** Data **
►

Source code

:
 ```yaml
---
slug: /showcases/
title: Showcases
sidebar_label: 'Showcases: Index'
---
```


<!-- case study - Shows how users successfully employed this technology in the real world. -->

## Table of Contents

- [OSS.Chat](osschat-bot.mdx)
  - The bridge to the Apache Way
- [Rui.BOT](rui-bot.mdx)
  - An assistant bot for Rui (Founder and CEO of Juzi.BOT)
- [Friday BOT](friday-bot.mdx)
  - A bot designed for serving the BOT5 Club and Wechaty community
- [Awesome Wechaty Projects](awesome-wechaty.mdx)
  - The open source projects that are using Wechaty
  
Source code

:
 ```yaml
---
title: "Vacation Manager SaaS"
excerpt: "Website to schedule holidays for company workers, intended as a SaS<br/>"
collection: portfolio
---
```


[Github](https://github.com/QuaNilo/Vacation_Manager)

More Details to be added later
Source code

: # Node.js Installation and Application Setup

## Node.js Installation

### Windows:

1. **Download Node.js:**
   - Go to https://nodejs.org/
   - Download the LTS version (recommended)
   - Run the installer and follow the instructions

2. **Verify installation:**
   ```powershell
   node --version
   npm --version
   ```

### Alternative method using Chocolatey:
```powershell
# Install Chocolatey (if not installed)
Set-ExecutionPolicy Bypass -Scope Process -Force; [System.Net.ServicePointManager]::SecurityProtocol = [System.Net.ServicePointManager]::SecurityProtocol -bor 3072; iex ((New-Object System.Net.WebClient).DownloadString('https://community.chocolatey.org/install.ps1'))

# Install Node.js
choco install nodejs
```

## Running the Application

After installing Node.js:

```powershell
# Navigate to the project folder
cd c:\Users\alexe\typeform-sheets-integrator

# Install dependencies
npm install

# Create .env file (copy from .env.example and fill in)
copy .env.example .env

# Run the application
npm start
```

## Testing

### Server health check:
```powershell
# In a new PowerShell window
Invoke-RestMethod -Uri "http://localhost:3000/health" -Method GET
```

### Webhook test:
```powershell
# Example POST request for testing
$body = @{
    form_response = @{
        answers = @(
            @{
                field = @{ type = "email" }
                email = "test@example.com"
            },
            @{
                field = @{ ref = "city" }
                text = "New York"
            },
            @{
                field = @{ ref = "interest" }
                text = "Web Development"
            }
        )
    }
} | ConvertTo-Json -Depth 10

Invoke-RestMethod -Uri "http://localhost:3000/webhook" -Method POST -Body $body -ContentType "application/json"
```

◄

Wherever the string "field" appears in a line above, copy that line.

** Completed exercise **
                field = @{ type = "email" }
                field = @{ ref = "city" }
                field = @{ ref = "interest" }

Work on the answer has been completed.